Subwoofers, or “woofers,” have always seemed quintessentially masculine to me. I suppose it’s because of all the young men I’ve met who have shown me their car trunks, the entire interiors of which have been taken up with gigantic speakers. Yet as silly as it can sometimes seem, the subwoofer is an important part of any high quality music reproduction system.
First created in the 1960s, the subwoofer was developed in response to complaints about a lack of bass response in electrostatic speakers. For the first decade or so, these loudspeakers were known only to music professionals and the truly dedicated fans. Then, in 1974, the movie Earthquake was released in Sensurround. In the seventeen theatres where it was shown, six very large subwoofers driven by a pair of 1600 watt amplifiers were used to simulate the sounds and effects of an actual earthquake. This movie and its use of sound were responsible for bringing subwoofers to the public’s attention.
Then in the late 1980s, the advent of the commonly used compact cassette made it possible to add more low frequency content to recordings. The result was that subwoofers became increasingly popular in domestic settings. Since that time, there has been an ever increasing popularity for subwoofers in home stereo systems, home theatre audio systems, and car audio systems.

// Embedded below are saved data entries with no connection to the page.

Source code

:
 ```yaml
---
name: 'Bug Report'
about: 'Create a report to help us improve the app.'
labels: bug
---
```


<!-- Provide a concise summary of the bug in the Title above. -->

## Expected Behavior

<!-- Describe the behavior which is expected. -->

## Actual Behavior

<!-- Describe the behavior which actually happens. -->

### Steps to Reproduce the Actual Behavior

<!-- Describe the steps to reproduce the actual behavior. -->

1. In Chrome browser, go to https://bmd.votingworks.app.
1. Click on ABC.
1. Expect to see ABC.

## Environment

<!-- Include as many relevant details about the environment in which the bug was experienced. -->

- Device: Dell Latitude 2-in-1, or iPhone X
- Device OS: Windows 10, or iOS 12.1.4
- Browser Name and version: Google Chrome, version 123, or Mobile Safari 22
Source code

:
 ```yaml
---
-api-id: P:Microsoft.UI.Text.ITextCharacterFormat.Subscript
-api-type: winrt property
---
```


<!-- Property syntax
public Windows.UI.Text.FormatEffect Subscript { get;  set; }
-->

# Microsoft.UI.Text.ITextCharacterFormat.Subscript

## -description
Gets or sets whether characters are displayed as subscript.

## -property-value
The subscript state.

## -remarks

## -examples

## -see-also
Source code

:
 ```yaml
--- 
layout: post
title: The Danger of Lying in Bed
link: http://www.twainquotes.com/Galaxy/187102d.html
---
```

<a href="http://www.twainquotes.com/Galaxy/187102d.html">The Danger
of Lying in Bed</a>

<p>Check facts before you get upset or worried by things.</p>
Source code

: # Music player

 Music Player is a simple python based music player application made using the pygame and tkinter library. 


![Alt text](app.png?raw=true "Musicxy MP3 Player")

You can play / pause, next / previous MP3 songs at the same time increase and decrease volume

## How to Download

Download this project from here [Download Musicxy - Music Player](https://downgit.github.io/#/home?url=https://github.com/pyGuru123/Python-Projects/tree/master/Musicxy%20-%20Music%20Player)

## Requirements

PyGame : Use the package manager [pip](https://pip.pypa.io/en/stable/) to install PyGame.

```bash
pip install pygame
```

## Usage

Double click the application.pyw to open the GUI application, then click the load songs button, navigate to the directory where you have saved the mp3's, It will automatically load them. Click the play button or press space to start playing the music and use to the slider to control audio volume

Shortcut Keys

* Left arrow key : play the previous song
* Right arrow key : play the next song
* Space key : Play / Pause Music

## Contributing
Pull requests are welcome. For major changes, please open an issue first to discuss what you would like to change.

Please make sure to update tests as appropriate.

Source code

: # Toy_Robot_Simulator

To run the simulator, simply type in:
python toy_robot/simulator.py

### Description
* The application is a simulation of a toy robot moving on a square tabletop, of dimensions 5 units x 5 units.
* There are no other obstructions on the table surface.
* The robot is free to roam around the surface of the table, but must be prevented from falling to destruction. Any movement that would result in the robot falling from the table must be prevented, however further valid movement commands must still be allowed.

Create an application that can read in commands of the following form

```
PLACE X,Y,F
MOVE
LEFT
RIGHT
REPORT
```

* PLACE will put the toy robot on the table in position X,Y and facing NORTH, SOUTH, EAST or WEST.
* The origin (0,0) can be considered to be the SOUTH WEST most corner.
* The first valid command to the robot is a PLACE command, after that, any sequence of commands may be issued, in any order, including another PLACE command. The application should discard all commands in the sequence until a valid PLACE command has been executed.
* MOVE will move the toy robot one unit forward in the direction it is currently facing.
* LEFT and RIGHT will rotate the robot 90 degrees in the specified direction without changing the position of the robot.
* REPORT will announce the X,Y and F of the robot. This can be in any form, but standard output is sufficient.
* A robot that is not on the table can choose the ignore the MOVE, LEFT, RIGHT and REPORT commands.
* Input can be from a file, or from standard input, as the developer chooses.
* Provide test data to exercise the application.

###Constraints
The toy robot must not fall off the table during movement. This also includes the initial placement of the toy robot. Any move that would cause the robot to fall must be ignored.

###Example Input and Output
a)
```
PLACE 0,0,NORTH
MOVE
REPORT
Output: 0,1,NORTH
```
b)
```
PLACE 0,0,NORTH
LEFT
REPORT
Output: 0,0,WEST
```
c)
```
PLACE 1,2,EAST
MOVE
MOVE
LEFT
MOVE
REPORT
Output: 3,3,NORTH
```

Today, it is almost impossible to go to a professional concert or music venue that does not utilize the unmistakable resonances of at least one subwoofer.
The introduction of Sensurround sparked a trend of subwoofer installation in cinemas. That system was succeeded by the Dolby Stereo 70 mm Six Track, which was in turn followed by Altec’s dedicated cinema subwoofer model, the 8182. Today, the THX certification qualifications define the parameters for audio systems in the cinema, including subwoofer requirements. These requirements help to ensure that when “the audience is listening,” they enjoy what they are hearing.
In addition to commercial applications, almost all modern home theatre audio systems feature a subwoofer supplemented by two to five small “satellite” speakers. The advantage of having a subwoofer as part of an audio system is that it allows the satellite speakers to be smaller without sacrificing low frequency capability. In a domestic setting, the subwoofer is usually separated from the other speakers and is often hidden in a cabinet or other piece of furniture. For optimum low frequency sound, experts recommend that the subwoofer be placed in a corner of the room, far from large room openings and close to the listener.
As previously mentioned, the automobile is the other popular place for subwoofer use among the general populace. Because of their size, most car subwoofers end up in the back seat or, more commonly, in the trunk. In such an application, due to the typically small space of a car’s interior, it is actually possible for a subwoofer to produce dangerously high levels of sound pressure. Over time, such situations can lead to hearing loss or tinnitus, which is usually indicated by an unidentifiable ringing or buzzing in an individual’s ears.